▶ **PROBLEM**: Show every line from the entries that follow which holds the word "Register".

--- RECORDS Enclosed Below ---

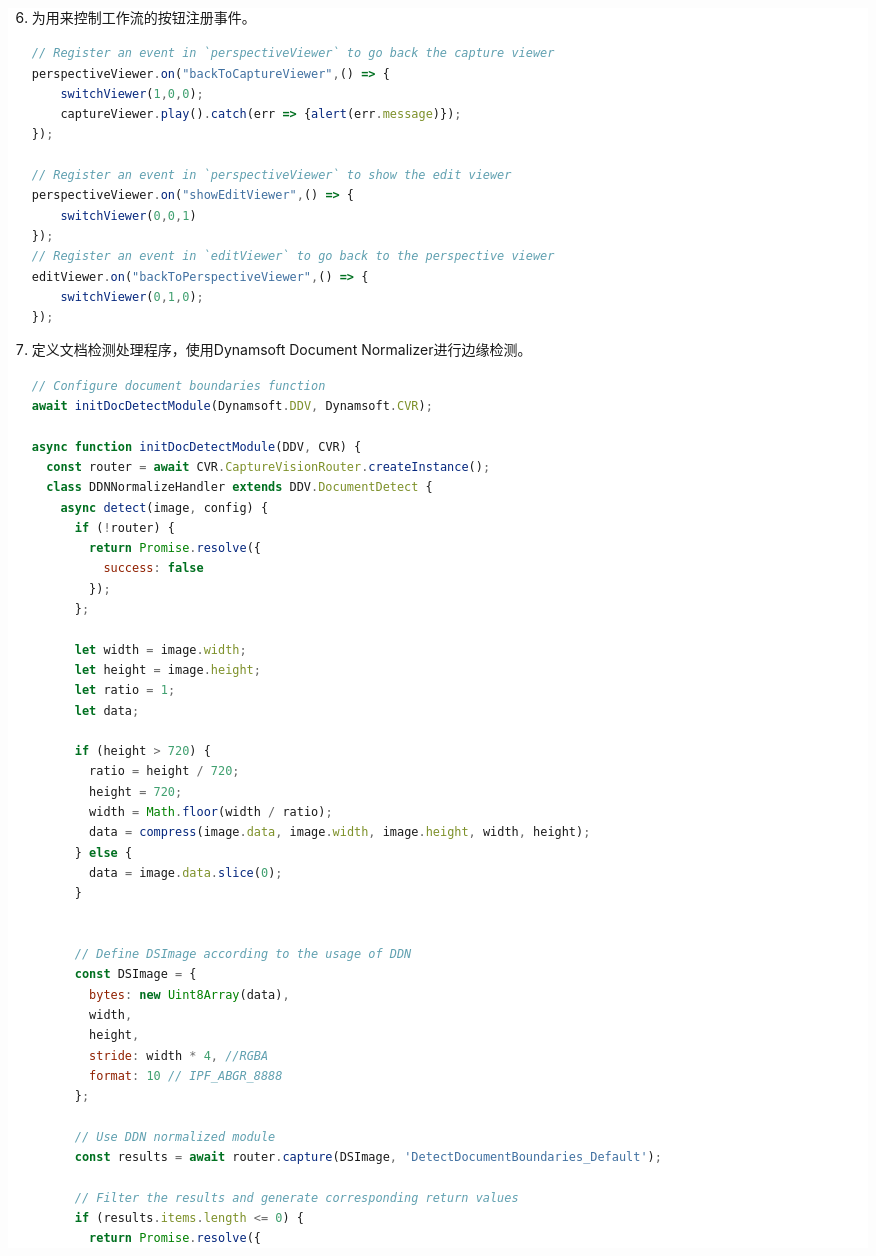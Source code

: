 6. 为用来控制工作流的按钮注册事件。

   ```js
   // Register an event in `perspectiveViewer` to go back the capture viewer
   perspectiveViewer.on("backToCaptureViewer",() => {
       switchViewer(1,0,0);
       captureViewer.play().catch(err => {alert(err.message)});
   });

   // Register an event in `perspectiveViewer` to show the edit viewer
   perspectiveViewer.on("showEditViewer",() => {
       switchViewer(0,0,1)
   });
   // Register an event in `editViewer` to go back to the perspective viewer
   editViewer.on("backToPerspectiveViewer",() => {
       switchViewer(0,1,0);
   });
   ```

7. 定义文档检测处理程序，使用Dynamsoft Document Normalizer进行边缘检测。

   ```js
   // Configure document boundaries function
   await initDocDetectModule(Dynamsoft.DDV, Dynamsoft.CVR);

   async function initDocDetectModule(DDV, CVR) {
     const router = await CVR.CaptureVisionRouter.createInstance();
     class DDNNormalizeHandler extends DDV.DocumentDetect {
       async detect(image, config) {
         if (!router) {
           return Promise.resolve({
             success: false
           });
         };

         let width = image.width;
         let height = image.height;
         let ratio = 1;
         let data;

         if (height > 720) {
           ratio = height / 720;
           height = 720;
           width = Math.floor(width / ratio);
           data = compress(image.data, image.width, image.height, width, height);
         } else {
           data = image.data.slice(0);
         }


         // Define DSImage according to the usage of DDN
         const DSImage = {
           bytes: new Uint8Array(data),
           width,
           height,
           stride: width * 4, //RGBA
           format: 10 // IPF_ABGR_8888
         };

         // Use DDN normalized module
         const results = await router.capture(DSImage, 'DetectDocumentBoundaries_Default');

         // Filter the results and generate corresponding return values
         if (results.items.length <= 0) {
           return Promise.resolve({
   ```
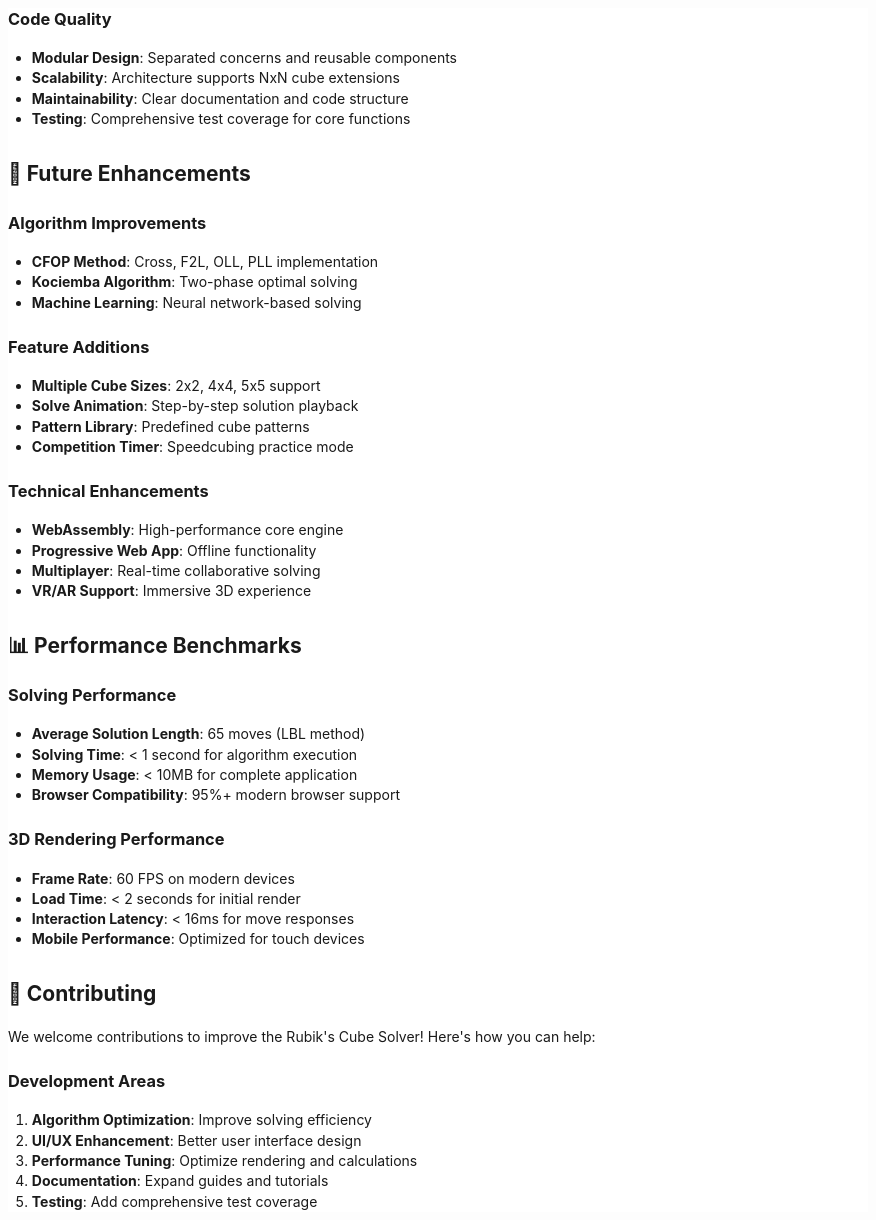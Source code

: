 ### Code Quality
- **Modular Design**: Separated concerns and reusable components
- **Scalability**: Architecture supports NxN cube extensions
- **Maintainability**: Clear documentation and code structure
- **Testing**: Comprehensive test coverage for core functions

## 🔮 Future Enhancements

### Algorithm Improvements
- **CFOP Method**: Cross, F2L, OLL, PLL implementation
- **Kociemba Algorithm**: Two-phase optimal solving
- **Machine Learning**: Neural network-based solving

### Feature Additions
- **Multiple Cube Sizes**: 2x2, 4x4, 5x5 support
- **Solve Animation**: Step-by-step solution playback
- **Pattern Library**: Predefined cube patterns
- **Competition Timer**: Speedcubing practice mode

### Technical Enhancements
- **WebAssembly**: High-performance core engine
- **Progressive Web App**: Offline functionality
- **Multiplayer**: Real-time collaborative solving
- **VR/AR Support**: Immersive 3D experience

## 📊 Performance Benchmarks

### Solving Performance
- **Average Solution Length**: 65 moves (LBL method)
- **Solving Time**: < 1 second for algorithm execution
- **Memory Usage**: < 10MB for complete application
- **Browser Compatibility**: 95%+ modern browser support

### 3D Rendering Performance
- **Frame Rate**: 60 FPS on modern devices
- **Load Time**: < 2 seconds for initial render
- **Interaction Latency**: < 16ms for move responses
- **Mobile Performance**: Optimized for touch devices

## 🤝 Contributing

We welcome contributions to improve the Rubik's Cube Solver! Here's how you can help:

### Development Areas
1. **Algorithm Optimization**: Improve solving efficiency
2. **UI/UX Enhancement**: Better user interface design
3. **Performance Tuning**: Optimize rendering and calculations
4. **Documentation**: Expand guides and tutorials
5. **Testing**: Add comprehensive test coverage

--- End of Enclosed RECORDS ---

▶ **EXERCISE RESPONSE**:
   // Register an event in `perspectiveViewer` to go back the capture viewer
   // Register an event in `perspectiveViewer` to show the edit viewer
   // Register an event in `editViewer` to go back to the perspective viewer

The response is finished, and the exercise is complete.